Slaughter And 'Submission'

Creator Of Dutch Film Vows Sequel Despite Muslim Death Threats

Last November, a brutal murder shocked Holland and the world. On a busy Amsterdam street in broad daylight, prominent filmmaker Theo Van Gogh was shot, stabbed and mutilated in front of dozens of witnesses.

A young Muslim radical was arrested.

What was described as a ritual slaughter set off alarm bells throughout Europe and the United States, where millions of devout Muslims live as minorities in secular society.

For the Dutch, who have prided themselves for centuries on a tradition of tolerance, it was a painful awakening. The trial of the alleged murderer, which is about to begin, will undoubtedly raise some fundamental questions for the world's most liberal state.

And it all began with a movie called "Submission."

Ayaan Hirsi Ali, a Muslim woman, is a member of the Dutch parliament, and a relentless critic of the way Islam treats women. She says the movie "Submission" is the strongest statement she's made.

"Surely that must have been a gross insult to devout Muslims, to see those pictures," says Safer of the images that appear in "Submission."

"It depends," says Hirsi Ali. "If you're a Muslim woman and you read the Koran, and you read in there that you should be raped if you say 'no' to your husband, that is offensive. And that is insulting."

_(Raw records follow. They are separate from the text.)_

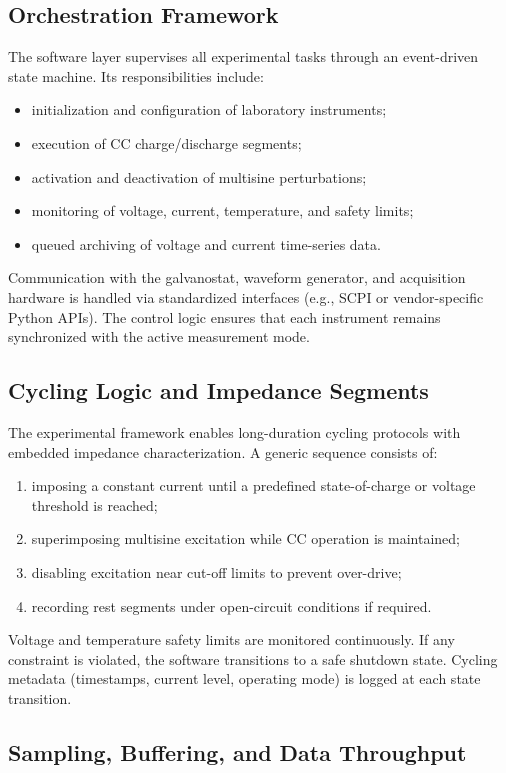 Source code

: \subsection{Orchestration Framework}

The software layer supervises all experimental tasks through an event-driven state machine. Its responsibilities include:
\begin{itemize}
    \item initialization and configuration of laboratory instruments;
    \item execution of CC charge/discharge segments;
    \item activation and deactivation of multisine perturbations;
    \item monitoring of voltage, current, temperature, and safety limits;
    \item queued archiving of voltage and current time-series data.
\end{itemize}
Communication with the galvanostat, waveform generator, and acquisition hardware is handled via standardized interfaces (e.g., SCPI or vendor-specific Python APIs). The control logic ensures that each instrument remains synchronized with the active measurement mode.

\subsection{Cycling Logic and Impedance Segments}

The experimental framework enables long-duration cycling protocols with embedded impedance characterization. A generic sequence consists of:
\begin{enumerate}
    \item imposing a constant current until a predefined state-of-charge or voltage threshold is reached;
    \item superimposing multisine excitation while CC operation is maintained;
    \item disabling excitation near cut-off limits to prevent over-drive;
    \item recording rest segments under open-circuit conditions if required.
\end{enumerate}
Voltage and temperature safety limits are monitored continuously. If any constraint is violated, the software transitions to a safe shutdown state. Cycling metadata (timestamps, current level, operating mode) is logged at each state transition.

\subsection{Sampling, Buffering, and Data Throughput}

Such provocative interpretations of the Koran have made Hirsi Ali a lot of enemies among radical Muslims. She lives in hiding with round-the-clock security. But last March, she gave Correspondent Morley Safer an exclusive interview in a room in the Dutch parliament.

In the past, Hirsi Ali has called the prophet Mohammed a "perverted tyrant." She remarks, "he has said a few things that are not compatible with democracy." She has also called a part of the Koran "a license for oppression."

Even before the movie was broadcast, Hirsi Ali worked in parliament under guard. After the broadcast, she received a new wave of death threats, and the government increased her security. There were threats against Van Gogh, too, but he laughed them off. This was Holland, after all, the world's capital of free speech.

Van Gogh was murdered as he cycled to work on a bike path in Linnaeus Street in Amsterdam one morning last November. He was shot several times by a bearded young man. As he lay dying, Van Gogh was reported to have begged for mercy, and said, "Can't we talk about this?" But the man shot him again, slit his throat and stabbed him, pinning a letter to his body.

Holland was in a state of shock. Tens of thousands massed in the center of Amsterdam to mourn Van Gogh's death, a sense of lost innocence and enormous anger. There were fire-bombings of mosques and Muslim schools, and counterattacks against churches.

Mohammed Bouyeri, 26, was charged with murder. Eleven other Muslim men were arrested and charged with conspiracy to assassinate Hirsi Ali. That letter pinned to Van Gogh's body was addressed to her. It said that she would be destroyed, along with Holland and the United States.

Did Hirsi Ali think that Van Gogh would become a target?

"Before we talked about making the film I said, 'Do you realize the danger?' " says Hirsi Ali. "But he was adamant about making it. He was adamant about putting his name on the title."

The Dutch government got Hirsi Ali out of the country while the people of Holland grappled with the aftermath of the murder. Almost overnight, the tolerant nation was transformed, and long-simmering resentment against the country's Muslim minority erupted.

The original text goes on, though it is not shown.